You are asked to copy the entire listing exactly, apart from its pictures.

= Beginning of Section =

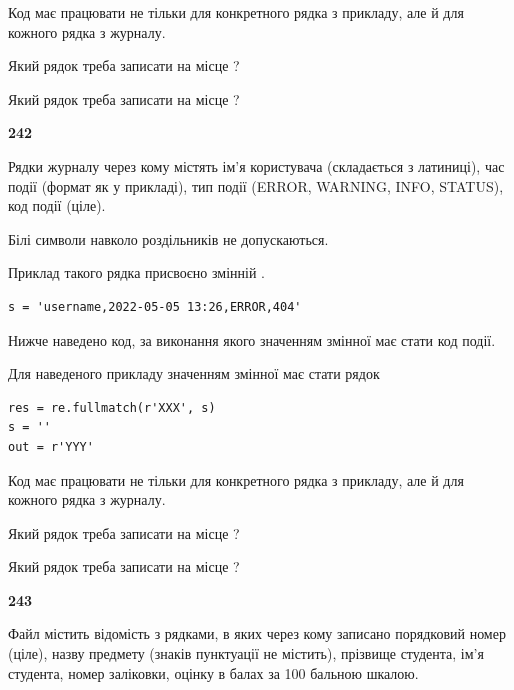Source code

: Код має працювати не тільки для конкретного рядка з прикладу, але й для кожного рядка з журналу.




Який рядок треба записати на місце  ?\par
\vspace{5mm}


Який рядок треба записати на місце  ?\par


\newpage

{\begin {center}\textbf{ 242}\end {center}}\par
Рядки журналу через кому містять ім'я користувача (складається з латиниці), час події (фор\-мат як у прикладі), тип події (ERROR, WARNING, INFO, STATUS), код події (ціле).

Білі символи навколо роздільників не допускаються.

Приклад такого рядка присвоєно змінній .



\begin{verbatim}
s = 'username,2022-05-05 13:26,ERROR,404'
\end{verbatim}


Нижче наведено код, за виконання якого значенням змінної  має стати код події.

Для наведеного прикладу значенням змінної  має стати рядок 



\begin{verbatim}
res = re.fullmatch(r'XXX', s)
s = ''
out = r'YYY'
\end{verbatim}


Код має працювати не тільки для конкретного рядка з прикладу, але й для кожного рядка з журналу.




Який рядок треба записати на місце  ?\par
\vspace{5mm}


Який рядок треба записати на місце  ?\par


\newpage

{\begin {center}\textbf{ 243}\end {center}}\par
Файл  містить відомість з рядками, в яких через кому записано поряд\-ковий номер (ціле), назву предмету (знаків пунктуації не містить), прізвище студента, ім'я студента, номер заліковки, оцінку в балах за 100 бальною шкалою.

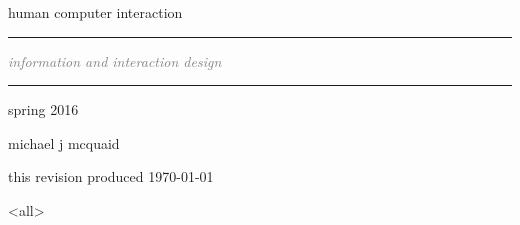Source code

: \mode*

\begin{titlepage}

  \thispagestyle{empty}

\begin{center}

  \vspace{12pt}

  \hrulefill

  \vspace{64pt}

  \vspace{8pt}

  {\sc human computer interaction}

  \vspace{6pt}

  \rule{196pt}{0.5pt}

  \vspace{12pt}

  {\large\it \textcolor{gray}{information and
  interaction design}}

  \vspace{6pt}

  \rule{196pt}{0.5pt}

  \vspace{6pt}

  {\sc spring 2016

  \vspace{8pt}

  \vspace{168pt}

  michael j m{\scriptsize c}quaid

  \vspace{24pt}

  {\large {}}

  \vfill

  this revision produced \MakeLowercase{\today}}

  \vspace{18pt}

  \hrulefill

\end{center}

\end{titlepage}

\mode<all>
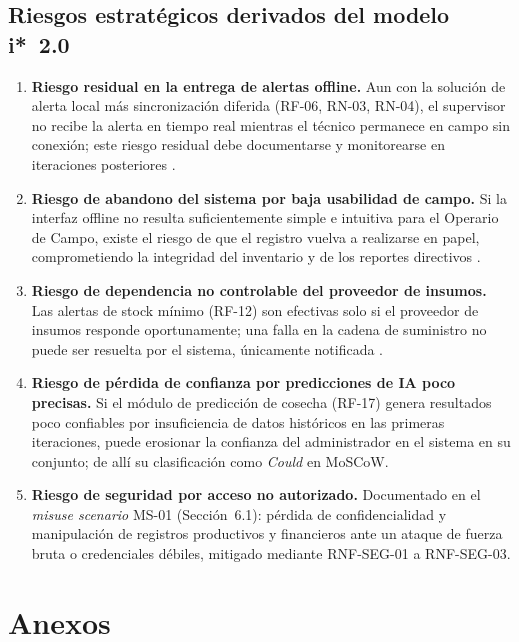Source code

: \documentclass[12pt,a4paper]{article}
\begin{document}
\subsection{Riesgos estratégicos derivados del modelo i*~2.0}

\begin{enumerate}[nosep]
  \item \textbf{Riesgo residual en la entrega de alertas offline.} Aun con la
  solución de alerta local más sincronización diferida (RF-06, RN-03, RN-04),
  el supervisor no recibe la alerta en tiempo real mientras el técnico
  permanece en campo sin conexión; este riesgo residual debe documentarse y
  monitorearse en iteraciones posteriores \cite{Yu1995}.
  \item \textbf{Riesgo de abandono del sistema por baja usabilidad de campo.}
  Si la interfaz offline no resulta suficientemente simple e intuitiva para el
  Operario de Campo, existe el riesgo de que el registro vuelva a realizarse en
  papel, comprometiendo la integridad del inventario y de los reportes
  directivos \cite{ISO25010:2023}.
  \item \textbf{Riesgo de dependencia no controlable del proveedor de
  insumos.} Las alertas de stock mínimo (RF-12) son efectivas solo si el
  proveedor de insumos responde oportunamente; una falla en la cadena de
  suministro no puede ser resuelta por el sistema, únicamente notificada
  \cite{Yu1995}.
  \item \textbf{Riesgo de pérdida de confianza por predicciones de IA poco
  precisas.} Si el módulo de predicción de cosecha (RF-17) genera resultados
  poco confiables por insuficiencia de datos históricos en las primeras
  iteraciones, puede erosionar la confianza del administrador en el sistema en
  su conjunto; de allí su clasificación como \textit{Could} en MoSCoW.
  \item \textbf{Riesgo de seguridad por acceso no autorizado.} Documentado en
  el \textit{misuse scenario} MS-01 (Sección~6.1): pérdida de confidencialidad
  y manipulación de registros productivos y financieros ante un ataque de
  fuerza bruta o credenciales débiles, mitigado mediante RNF-SEG-01 a
  RNF-SEG-03.
\end{enumerate}


\section{Anexos}
\end{document}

= End of Section =

:: EXERCISE SOLUTION ::
Source code

: Код має працювати не тільки для конкретного рядка з прикладу, але й для кожного рядка з журналу.




Який рядок треба записати на місце  ?\par
\vspace{5mm}


Який рядок треба записати на місце  ?\par


\newpage

{\begin {center}\textbf{ 242}\end {center}}\par
Рядки журналу через кому містять ім'я користувача (складається з латиниці), час події (фор\-мат як у прикладі), тип події (ERROR, WARNING, INFO, STATUS), код події (ціле).

Білі символи навколо роздільників не допускаються.

Приклад такого рядка присвоєно змінній .



\begin{verbatim}
s = 'username,2022-05-05 13:26,ERROR,404'
\end{verbatim}


Нижче наведено код, за виконання якого значенням змінної  має стати код події.

Для наведеного прикладу значенням змінної  має стати рядок 



\begin{verbatim}
res = re.fullmatch(r'XXX', s)
s = ''
out = r'YYY'
\end{verbatim}


Код має працювати не тільки для конкретного рядка з прикладу, але й для кожного рядка з журналу.




Який рядок треба записати на місце  ?\par
\vspace{5mm}


Який рядок треба записати на місце  ?\par


\newpage

{\begin {center}\textbf{ 243}\end {center}}\par
Файл  містить відомість з рядками, в яких через кому записано поряд\-ковий номер (ціле), назву предмету (знаків пунктуації не містить), прізвище студента, ім'я студента, номер заліковки, оцінку в балах за 100 бальною шкалою.

Source code

: \mode*

\begin{titlepage}

  \thispagestyle{empty}

\begin{center}

  \vspace{12pt}

  \hrulefill

  \vspace{64pt}

  \vspace{8pt}

  {\sc human computer interaction}

  \vspace{6pt}

  \rule{196pt}{0.5pt}

  \vspace{12pt}

  {\large\it \textcolor{gray}{information and
  interaction design}}

  \vspace{6pt}

  \rule{196pt}{0.5pt}

  \vspace{6pt}

  {\sc spring 2016

  \vspace{8pt}

  \vspace{168pt}

  michael j m{\scriptsize c}quaid

  \vspace{24pt}

  {\large {}}

  \vfill

  this revision produced \MakeLowercase{\today}}

  \vspace{18pt}

  \hrulefill

\end{center}

\end{titlepage}

\mode<all>
Source code

: \documentclass[12pt,a4paper]{article}
\begin{document}
\subsection{Riesgos estratégicos derivados del modelo i*~2.0}

\begin{enumerate}[nosep]
  \item \textbf{Riesgo residual en la entrega de alertas offline.} Aun con la
  solución de alerta local más sincronización diferida (RF-06, RN-03, RN-04),
  el supervisor no recibe la alerta en tiempo real mientras el técnico
  permanece en campo sin conexión; este riesgo residual debe documentarse y
  monitorearse en iteraciones posteriores \cite{Yu1995}.
  \item \textbf{Riesgo de abandono del sistema por baja usabilidad de campo.}
  Si la interfaz offline no resulta suficientemente simple e intuitiva para el
  Operario de Campo, existe el riesgo de que el registro vuelva a realizarse en
  papel, comprometiendo la integridad del inventario y de los reportes
  directivos \cite{ISO25010:2023}.
  \item \textbf{Riesgo de dependencia no controlable del proveedor de
  insumos.} Las alertas de stock mínimo (RF-12) son efectivas solo si el
  proveedor de insumos responde oportunamente; una falla en la cadena de
  suministro no puede ser resuelta por el sistema, únicamente notificada
  \cite{Yu1995}.
  \item \textbf{Riesgo de pérdida de confianza por predicciones de IA poco
  precisas.} Si el módulo de predicción de cosecha (RF-17) genera resultados
  poco confiables por insuficiencia de datos históricos en las primeras
  iteraciones, puede erosionar la confianza del administrador en el sistema en
  su conjunto; de allí su clasificación como \textit{Could} en MoSCoW.
  \item \textbf{Riesgo de seguridad por acceso no autorizado.} Documentado en
  el \textit{misuse scenario} MS-01 (Sección~6.1): pérdida de confidencialidad
  y manipulación de registros productivos y financieros ante un ataque de
  fuerza bruta o credenciales débiles, mitigado mediante RNF-SEG-01 a
  RNF-SEG-03.
\end{enumerate}


\section{Anexos}
\end{document}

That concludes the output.